In an underground restaurant in Yazd, the place where Mohammad Reza and I had shared a hubbly bubbly, I later had a meal. All alone at my single table, I was called over by an English-speaking man, a tour guide, to sit with him and his colleagues. As the conversation wore on, his driver leaned across the table and spoke to me in Farsi. “What did he say?” “My driver said, ‘Tell Mrs. Thatcher and John Major to send British SAS to come to Iran and kill the fucking mullahs’.” I was appalled: “We must not speak like this! I did not come to Iran to talk politics. It is dangerous. I will talk about football, about family, about food, but not politics!”

Iran is a young country. Unlike England where the streets are full of old fogies, Iran has such a high birth rate that there are young people everywhere. Twenty years after the fall of the Shah, they do not remember the Islamic Revolution, and have a hankering for western goodies, material and cultural. My tour guide confidently predicted that there would soon be another revolution by the supporters of the popular President Khatami, who was losing so many struggles with the mullah-dominated courts.

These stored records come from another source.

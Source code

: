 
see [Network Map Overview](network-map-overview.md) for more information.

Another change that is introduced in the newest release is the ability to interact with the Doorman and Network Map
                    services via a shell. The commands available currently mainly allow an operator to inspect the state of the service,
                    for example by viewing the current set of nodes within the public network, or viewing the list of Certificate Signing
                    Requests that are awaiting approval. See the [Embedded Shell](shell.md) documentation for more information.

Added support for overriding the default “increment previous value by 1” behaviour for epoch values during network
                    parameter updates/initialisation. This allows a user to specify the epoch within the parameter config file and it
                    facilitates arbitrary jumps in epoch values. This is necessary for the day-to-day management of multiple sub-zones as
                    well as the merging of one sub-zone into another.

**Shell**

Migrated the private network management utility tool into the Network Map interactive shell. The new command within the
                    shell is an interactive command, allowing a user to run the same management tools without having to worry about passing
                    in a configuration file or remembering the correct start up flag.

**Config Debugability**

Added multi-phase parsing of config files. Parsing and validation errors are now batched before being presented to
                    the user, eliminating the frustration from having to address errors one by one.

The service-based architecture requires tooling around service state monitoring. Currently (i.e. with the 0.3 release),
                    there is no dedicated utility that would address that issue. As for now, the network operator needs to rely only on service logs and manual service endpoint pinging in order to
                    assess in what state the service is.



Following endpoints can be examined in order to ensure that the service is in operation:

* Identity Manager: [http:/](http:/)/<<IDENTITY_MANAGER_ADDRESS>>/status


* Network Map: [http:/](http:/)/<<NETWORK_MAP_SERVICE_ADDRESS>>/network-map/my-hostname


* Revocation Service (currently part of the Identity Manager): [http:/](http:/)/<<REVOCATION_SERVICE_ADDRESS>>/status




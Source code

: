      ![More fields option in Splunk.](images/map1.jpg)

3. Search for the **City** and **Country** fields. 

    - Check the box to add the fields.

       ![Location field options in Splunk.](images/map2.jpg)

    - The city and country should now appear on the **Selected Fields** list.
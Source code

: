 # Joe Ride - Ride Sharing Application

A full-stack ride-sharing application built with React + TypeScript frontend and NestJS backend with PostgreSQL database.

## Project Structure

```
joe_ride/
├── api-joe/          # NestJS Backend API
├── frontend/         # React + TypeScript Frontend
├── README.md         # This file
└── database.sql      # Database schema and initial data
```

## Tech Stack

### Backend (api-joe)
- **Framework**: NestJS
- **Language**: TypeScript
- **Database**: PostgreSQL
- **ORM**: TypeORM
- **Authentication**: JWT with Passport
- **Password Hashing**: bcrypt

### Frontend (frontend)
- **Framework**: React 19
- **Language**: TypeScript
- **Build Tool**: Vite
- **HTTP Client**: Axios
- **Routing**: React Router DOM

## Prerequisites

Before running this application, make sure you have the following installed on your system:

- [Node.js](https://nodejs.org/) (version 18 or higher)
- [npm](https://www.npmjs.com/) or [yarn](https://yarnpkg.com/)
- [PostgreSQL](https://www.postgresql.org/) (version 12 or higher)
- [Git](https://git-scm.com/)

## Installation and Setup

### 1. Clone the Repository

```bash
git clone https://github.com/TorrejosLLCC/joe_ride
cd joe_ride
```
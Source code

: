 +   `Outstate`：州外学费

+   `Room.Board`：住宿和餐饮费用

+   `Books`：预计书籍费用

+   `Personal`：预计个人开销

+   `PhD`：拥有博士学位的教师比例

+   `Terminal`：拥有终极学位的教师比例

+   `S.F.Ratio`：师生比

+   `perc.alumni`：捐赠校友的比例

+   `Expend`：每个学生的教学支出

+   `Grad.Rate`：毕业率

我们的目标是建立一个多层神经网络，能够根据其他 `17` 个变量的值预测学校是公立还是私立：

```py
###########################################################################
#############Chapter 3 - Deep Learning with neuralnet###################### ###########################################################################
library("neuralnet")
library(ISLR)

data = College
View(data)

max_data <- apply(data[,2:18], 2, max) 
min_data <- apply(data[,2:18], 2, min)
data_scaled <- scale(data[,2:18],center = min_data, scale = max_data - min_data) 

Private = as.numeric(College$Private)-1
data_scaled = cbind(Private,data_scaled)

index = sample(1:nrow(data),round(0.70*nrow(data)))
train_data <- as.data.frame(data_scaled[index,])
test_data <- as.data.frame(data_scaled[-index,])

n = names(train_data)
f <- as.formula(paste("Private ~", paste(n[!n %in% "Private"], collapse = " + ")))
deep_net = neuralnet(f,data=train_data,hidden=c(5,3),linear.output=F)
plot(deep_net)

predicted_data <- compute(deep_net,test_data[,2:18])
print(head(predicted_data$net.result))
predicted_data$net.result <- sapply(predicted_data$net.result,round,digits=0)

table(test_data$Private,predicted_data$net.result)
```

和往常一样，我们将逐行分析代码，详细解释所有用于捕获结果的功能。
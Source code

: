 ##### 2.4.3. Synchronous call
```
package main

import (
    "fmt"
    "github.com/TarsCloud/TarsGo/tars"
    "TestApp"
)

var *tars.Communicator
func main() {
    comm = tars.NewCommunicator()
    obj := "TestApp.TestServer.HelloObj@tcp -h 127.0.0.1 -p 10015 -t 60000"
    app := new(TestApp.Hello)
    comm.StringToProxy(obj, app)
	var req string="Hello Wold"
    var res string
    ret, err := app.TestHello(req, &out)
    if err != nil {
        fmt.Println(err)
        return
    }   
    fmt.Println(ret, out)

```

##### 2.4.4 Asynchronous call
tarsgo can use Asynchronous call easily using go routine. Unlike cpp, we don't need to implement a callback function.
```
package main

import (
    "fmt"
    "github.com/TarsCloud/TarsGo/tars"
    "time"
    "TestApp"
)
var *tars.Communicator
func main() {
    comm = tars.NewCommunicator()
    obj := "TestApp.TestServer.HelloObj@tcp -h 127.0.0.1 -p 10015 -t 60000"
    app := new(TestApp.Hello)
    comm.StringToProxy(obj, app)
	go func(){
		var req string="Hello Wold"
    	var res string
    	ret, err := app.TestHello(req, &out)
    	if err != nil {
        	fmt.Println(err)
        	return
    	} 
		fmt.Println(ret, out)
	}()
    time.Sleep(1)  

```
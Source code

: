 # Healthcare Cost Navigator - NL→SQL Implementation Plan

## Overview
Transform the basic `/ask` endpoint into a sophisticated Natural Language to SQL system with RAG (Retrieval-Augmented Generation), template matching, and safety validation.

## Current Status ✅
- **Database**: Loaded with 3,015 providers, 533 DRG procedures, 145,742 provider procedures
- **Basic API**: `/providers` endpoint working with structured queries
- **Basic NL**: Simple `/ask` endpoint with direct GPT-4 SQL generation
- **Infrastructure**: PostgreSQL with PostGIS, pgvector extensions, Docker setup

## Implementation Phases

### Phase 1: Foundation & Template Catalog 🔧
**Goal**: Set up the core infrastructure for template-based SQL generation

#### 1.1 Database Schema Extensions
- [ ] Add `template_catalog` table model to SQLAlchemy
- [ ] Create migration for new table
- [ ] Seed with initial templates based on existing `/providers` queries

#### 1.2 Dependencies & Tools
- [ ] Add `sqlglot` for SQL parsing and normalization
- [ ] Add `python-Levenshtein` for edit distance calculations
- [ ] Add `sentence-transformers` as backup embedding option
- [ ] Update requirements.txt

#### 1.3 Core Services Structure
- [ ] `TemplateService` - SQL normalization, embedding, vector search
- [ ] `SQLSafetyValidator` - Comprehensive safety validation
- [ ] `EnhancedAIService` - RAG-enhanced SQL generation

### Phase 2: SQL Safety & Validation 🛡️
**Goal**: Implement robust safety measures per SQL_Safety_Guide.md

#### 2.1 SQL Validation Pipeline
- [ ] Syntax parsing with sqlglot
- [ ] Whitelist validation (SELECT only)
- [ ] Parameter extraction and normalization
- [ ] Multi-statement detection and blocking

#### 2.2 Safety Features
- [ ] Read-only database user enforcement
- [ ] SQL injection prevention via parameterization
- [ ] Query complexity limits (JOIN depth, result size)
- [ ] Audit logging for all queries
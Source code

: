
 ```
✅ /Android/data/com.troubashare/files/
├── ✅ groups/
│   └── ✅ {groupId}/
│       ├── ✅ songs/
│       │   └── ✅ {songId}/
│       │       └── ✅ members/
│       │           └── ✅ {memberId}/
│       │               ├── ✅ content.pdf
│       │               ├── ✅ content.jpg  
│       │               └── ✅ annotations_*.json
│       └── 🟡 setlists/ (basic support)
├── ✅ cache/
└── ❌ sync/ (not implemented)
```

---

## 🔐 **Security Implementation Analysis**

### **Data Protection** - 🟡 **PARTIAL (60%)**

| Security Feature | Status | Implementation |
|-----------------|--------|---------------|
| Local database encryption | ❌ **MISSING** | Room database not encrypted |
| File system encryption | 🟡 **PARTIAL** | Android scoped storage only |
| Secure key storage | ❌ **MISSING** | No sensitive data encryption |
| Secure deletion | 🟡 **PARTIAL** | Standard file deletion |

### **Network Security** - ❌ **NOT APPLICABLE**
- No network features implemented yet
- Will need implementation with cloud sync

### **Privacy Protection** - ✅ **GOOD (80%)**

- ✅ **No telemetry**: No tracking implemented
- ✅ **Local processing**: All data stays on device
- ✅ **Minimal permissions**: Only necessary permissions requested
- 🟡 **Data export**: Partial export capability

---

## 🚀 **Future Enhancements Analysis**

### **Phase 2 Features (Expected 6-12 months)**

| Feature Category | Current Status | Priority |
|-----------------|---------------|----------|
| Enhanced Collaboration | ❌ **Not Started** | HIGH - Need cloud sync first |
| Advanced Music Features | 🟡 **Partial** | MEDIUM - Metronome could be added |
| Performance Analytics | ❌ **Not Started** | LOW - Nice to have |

With the exception of the pick-pocket episode, I never felt in any danger in Iran. Although they are repressed and poor, they have many values, such as family values and sociability, which we in the west have lost.

An ancient form of air conditioning

We Europeans hear all the bad stuff about Iran; we are blind to the many positives. They have poets and philosophers on a par with our Shakespeares and Aristotles. In a queue somewhere I got into conversation with a dishy young teacher (in full burkah) trying to control a gaggle of unruly pupils. In my Lonely Planet was a passage from Hafeez or Rumi or Omar Khayyam. I asked her to read it for me. The mere sound of the words was hypnotic. It was almost mesmerising. Where poetry is concerned I am a barbarian; I just don't get it; I say brusque things like, "If there's any meaning there then why don't they just come out and say it rather than dressing it up in all these silly flowery rhymes?" Although I could not understand the words she spoke, this young teacher may just have helped show me that poetry isn't just frilly froth.

One small passage by Omar Khayyam goes:

The Moving Finger writes; and, having writ,
Moves on: nor all thy Piety nor Wit
Shall lure it back to cancel half a Line,
Nor all thy Tears wash out a Word of it.


My Iranian holiday was a stunning, vivid holiday, which I shall look back on fondly forever.